Unemployment rate remains steady
According to an announcement by the Commissioner of the Bureau of Labor Statistics William W. Beach, nonfarm payroll employment increased by 128,000 in October, and the unemployment rate was little changed at 3.6 percent. But notable employment gains occurred in food services and drinking places, social assistance and financial activities.
Within manufacturing, employment declined in motor vehicles and parts due to strike activity. Federal government employment was down, reflecting a drop in the number of temporary jobs for the 2020 Census.
Incorporating revisions for August and September, which increased nonfarm payroll employment by 95,000, monthly job gains have averaged 176,000 over the past 3 months. Job growth has averaged 167,000 per month thus far in 2019, compared with an average gain of 223,000 per month in 2018.
Employment in food services and drinking places rose by 48,000 over the month. Monthly job growth in the industry has averaged 38,000 over the past 3 months, compared with an average monthly gain of 16,000 in the first 7 months of 2019.
Social assistance added 20,000 jobs in October, with most of the gain occurring in individual and family services — approximately 17,000. Over the past 12 months, employment in social assistance has increased by 139,000.

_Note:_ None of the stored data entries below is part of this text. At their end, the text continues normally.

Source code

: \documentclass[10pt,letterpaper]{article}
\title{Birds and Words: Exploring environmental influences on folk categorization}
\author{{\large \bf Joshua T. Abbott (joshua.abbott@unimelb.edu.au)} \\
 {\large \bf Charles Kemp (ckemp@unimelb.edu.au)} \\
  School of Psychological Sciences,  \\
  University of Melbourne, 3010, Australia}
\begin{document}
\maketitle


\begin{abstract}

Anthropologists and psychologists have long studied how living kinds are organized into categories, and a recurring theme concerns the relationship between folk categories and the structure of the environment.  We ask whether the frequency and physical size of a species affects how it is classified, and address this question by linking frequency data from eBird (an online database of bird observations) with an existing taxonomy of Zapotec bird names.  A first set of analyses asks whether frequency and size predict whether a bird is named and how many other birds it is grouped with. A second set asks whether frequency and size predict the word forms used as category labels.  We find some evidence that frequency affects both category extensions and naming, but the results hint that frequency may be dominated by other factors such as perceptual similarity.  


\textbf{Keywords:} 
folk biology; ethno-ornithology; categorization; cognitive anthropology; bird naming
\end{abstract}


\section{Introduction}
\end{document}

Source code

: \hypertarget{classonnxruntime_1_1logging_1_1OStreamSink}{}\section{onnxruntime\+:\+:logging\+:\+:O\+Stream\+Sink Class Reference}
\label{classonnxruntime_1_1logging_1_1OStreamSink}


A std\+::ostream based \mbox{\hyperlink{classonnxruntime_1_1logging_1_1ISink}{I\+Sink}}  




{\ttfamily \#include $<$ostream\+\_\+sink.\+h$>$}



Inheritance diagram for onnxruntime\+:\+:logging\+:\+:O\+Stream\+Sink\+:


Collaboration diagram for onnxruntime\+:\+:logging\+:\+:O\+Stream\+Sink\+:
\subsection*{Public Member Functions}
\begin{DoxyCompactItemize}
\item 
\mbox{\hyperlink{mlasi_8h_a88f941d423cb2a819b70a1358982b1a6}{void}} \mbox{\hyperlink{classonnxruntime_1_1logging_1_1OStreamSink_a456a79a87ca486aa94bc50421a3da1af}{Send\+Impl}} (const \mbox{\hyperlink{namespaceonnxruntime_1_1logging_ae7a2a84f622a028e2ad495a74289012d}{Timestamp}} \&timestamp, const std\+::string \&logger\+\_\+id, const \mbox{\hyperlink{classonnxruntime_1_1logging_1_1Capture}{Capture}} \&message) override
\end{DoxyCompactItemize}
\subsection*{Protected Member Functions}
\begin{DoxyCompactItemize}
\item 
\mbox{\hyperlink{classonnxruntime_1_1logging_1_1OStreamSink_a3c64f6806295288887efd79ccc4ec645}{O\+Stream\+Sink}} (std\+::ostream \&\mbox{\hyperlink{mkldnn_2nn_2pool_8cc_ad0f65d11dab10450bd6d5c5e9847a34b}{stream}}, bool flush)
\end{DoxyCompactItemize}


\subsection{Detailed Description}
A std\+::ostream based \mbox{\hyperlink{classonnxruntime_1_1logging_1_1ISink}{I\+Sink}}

In October, financial activities added 16,000 jobs. Within the industry, employment increased in real estate and rental and leasing — 10,000 jobs added — and in credit intermediation and related activities — 6,000 added.
Over the month, employment continued to trend up in professional and business services — with 22,000 jobs added — and in health care — 15,000 jobs added.
Manufacturing employment declined by 36,000 in October. Employment in motor vehicles and parts manufacturing decreased by 42,000, reflecting strike activity.
Within government, federal employment declined in October — with 17,000 less jobs — as 20,000 temporary workers who had been preparing for the 2020 Census completed their work.
In October, employment changed little in other major industries — including mining, construction, wholesale trade, retail trade, transportation and warehousing and information.
Average hourly earnings of all employees on private nonfarm payrolls rose by 6 cents in October to $28.18, following little change — a 1 cent increase — in September. Over the past 12 months, average hourly earnings have risen by 3.0 percent; the over-the-year percent change has been 3.0 percent or above for 15 consecutive months. From September 2018 to September 2019, the Consumer Price Index for All Urban Consumers (CPI-U) increased by 1.7 percent (on a seasonally adjusted basis).
Turning to measures from the survey of households, the unemployment rate, at 3.6 percent, was little changed in October. The number of unemployed people, 5.9 million, also changed little over the month.
Among the unemployed, the number of people searching for work for 27 weeks or more was essentially unchanged at 1.3 million in October. These long-term unemployed accounted for 21.5 percent of the unemployed.
The labor force participation rate, at 63.3 percent, was about unchanged in October. The employment-population ratio remained at 61.0 percent over the month. Both measures were up by 0.4 percentage point over the year.
In October, 4.4 million people were working part time for economic reasons — also referred to as involuntary part-time workers — and little changed from the previous month.
Among those neither working nor looking for work in October, 1.2 million were considered marginally attached to the labor force, down by 262,000 from a year earlier. People who are marginally attached to the labor force had not looked for work in the 4 weeks prior to the survey but wanted a job, were available for work and had looked for a job within the last 12 months. Discouraged workers, a subset of the marginally attached who believed no jobs were available for them, numbered 341,000 in October, down by 165,000 from a year earlier.